## Material supplied
--------------------

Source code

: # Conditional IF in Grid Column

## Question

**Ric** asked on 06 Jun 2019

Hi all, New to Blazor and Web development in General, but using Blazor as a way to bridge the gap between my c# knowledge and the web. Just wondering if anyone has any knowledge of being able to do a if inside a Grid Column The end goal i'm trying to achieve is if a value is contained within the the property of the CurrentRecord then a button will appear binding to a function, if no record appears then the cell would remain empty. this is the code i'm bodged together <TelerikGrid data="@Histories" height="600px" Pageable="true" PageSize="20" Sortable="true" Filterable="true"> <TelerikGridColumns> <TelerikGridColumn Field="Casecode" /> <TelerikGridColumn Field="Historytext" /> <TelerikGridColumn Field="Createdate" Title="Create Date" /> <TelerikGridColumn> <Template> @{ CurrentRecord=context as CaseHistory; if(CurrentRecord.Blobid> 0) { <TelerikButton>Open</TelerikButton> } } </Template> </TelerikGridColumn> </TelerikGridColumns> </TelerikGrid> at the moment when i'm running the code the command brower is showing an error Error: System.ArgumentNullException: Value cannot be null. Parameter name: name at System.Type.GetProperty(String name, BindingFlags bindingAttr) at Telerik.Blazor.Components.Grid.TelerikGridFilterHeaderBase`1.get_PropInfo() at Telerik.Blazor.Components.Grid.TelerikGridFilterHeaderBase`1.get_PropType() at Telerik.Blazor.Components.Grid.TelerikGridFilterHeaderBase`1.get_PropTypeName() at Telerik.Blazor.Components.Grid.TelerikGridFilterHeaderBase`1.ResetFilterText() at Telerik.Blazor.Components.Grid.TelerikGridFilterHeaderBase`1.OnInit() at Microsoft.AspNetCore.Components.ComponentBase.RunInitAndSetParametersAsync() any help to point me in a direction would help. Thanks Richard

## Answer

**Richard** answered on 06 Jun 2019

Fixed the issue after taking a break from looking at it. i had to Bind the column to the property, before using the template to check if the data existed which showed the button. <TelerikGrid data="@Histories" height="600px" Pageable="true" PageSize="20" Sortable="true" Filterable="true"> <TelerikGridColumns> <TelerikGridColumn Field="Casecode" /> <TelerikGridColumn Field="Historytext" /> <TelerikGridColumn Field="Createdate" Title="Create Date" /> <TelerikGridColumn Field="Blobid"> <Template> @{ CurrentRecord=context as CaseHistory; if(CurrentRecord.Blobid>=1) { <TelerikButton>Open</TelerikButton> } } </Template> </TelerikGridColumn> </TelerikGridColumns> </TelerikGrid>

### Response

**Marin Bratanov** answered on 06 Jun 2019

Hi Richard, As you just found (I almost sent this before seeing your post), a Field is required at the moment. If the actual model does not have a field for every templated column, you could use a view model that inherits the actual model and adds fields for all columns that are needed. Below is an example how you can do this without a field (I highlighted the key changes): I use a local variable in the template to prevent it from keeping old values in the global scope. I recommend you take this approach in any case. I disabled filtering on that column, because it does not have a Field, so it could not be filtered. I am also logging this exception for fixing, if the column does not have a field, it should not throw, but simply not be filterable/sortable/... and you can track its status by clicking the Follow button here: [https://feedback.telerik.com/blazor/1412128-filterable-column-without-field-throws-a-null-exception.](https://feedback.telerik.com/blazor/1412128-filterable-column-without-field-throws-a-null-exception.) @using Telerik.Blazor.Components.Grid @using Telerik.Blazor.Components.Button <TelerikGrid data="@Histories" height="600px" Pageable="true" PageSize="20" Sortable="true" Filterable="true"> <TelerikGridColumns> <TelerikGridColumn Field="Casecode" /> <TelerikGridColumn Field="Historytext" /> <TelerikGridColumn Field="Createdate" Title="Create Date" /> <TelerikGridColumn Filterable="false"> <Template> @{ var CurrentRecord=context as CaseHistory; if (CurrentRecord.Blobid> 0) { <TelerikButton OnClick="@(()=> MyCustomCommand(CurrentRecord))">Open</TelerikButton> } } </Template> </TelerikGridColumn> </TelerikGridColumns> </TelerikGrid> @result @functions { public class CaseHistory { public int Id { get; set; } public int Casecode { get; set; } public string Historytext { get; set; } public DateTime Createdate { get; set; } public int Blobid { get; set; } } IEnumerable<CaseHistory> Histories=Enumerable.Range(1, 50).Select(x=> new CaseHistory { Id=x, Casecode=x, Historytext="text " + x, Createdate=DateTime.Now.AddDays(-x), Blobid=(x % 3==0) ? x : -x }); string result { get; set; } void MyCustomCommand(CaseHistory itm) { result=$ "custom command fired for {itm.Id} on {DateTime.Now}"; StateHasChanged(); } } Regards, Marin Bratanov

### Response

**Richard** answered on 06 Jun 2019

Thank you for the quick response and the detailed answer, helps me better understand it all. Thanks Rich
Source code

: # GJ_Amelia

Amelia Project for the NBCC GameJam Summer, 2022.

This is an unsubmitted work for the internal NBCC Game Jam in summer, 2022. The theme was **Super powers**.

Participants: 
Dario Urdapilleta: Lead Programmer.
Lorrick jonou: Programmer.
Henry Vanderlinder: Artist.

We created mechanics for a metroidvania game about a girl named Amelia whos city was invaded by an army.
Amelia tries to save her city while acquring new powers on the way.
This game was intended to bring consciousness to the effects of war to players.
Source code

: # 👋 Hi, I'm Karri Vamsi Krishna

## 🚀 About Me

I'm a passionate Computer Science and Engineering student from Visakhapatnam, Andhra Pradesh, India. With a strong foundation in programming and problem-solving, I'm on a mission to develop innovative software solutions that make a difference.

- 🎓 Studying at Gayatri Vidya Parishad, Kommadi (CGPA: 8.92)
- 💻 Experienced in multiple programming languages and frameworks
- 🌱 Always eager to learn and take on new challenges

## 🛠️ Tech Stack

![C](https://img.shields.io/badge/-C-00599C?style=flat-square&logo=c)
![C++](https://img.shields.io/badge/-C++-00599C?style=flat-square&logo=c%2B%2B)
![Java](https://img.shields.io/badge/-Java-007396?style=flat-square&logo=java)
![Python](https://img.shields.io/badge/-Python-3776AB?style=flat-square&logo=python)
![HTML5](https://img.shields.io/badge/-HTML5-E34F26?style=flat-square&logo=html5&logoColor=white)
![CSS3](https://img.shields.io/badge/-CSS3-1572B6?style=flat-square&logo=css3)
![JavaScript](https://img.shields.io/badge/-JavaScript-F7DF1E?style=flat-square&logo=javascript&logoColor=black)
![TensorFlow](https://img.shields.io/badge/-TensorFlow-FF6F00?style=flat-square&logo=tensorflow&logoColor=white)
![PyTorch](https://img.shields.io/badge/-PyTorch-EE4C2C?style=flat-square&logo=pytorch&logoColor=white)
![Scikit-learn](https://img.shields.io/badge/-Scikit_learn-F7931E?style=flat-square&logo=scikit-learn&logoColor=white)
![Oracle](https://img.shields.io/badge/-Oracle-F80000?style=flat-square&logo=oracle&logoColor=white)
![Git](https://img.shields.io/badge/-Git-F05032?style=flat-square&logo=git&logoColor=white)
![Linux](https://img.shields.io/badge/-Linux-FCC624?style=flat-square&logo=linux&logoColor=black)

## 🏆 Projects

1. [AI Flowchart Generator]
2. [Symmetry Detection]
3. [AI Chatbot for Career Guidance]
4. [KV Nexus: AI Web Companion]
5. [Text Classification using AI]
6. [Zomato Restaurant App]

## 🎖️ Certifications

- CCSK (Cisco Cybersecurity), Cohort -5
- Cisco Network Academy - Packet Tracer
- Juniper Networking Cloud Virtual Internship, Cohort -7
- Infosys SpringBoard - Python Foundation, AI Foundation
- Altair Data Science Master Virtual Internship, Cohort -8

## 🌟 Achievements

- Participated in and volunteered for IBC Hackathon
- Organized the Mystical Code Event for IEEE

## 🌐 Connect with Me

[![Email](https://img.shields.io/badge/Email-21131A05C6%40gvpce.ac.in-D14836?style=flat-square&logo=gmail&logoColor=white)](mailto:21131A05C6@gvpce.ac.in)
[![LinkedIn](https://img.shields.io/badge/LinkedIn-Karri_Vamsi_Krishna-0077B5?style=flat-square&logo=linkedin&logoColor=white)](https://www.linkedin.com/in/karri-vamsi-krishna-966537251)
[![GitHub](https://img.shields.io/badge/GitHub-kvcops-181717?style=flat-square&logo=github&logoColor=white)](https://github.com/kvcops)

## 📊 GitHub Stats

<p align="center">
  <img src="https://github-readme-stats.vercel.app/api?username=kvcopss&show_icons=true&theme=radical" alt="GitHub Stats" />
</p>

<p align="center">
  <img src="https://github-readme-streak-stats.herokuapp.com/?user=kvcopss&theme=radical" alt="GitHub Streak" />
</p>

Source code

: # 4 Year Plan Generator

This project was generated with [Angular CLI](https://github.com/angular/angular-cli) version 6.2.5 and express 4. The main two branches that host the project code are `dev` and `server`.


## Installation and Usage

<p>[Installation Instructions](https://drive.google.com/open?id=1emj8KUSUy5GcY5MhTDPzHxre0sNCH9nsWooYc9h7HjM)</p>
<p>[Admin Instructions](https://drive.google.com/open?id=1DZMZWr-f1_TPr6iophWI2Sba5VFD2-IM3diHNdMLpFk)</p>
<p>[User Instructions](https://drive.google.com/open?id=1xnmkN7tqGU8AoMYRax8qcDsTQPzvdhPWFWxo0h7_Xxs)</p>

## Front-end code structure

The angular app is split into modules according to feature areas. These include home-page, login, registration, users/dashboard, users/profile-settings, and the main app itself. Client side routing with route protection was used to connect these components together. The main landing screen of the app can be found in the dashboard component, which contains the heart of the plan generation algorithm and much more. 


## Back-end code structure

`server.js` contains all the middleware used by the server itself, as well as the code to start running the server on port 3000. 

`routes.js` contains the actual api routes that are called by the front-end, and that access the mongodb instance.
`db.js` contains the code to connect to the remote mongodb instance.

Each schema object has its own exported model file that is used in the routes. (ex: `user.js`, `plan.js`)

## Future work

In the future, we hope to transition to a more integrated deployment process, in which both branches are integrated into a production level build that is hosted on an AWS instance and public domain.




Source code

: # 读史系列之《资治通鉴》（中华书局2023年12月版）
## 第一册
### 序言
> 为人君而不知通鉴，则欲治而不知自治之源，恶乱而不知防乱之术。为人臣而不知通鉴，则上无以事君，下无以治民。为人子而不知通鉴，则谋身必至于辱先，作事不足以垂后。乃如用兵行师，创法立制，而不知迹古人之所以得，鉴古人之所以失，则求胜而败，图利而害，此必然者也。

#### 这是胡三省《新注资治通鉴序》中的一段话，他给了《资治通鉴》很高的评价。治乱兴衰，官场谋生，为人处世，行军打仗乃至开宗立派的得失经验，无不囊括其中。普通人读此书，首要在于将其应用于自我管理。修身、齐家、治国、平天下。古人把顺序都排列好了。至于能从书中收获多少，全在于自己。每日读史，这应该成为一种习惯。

--------------------

## Problem
From the listing, please work out how many lines contain "routes". Give the number only.

## Task output
2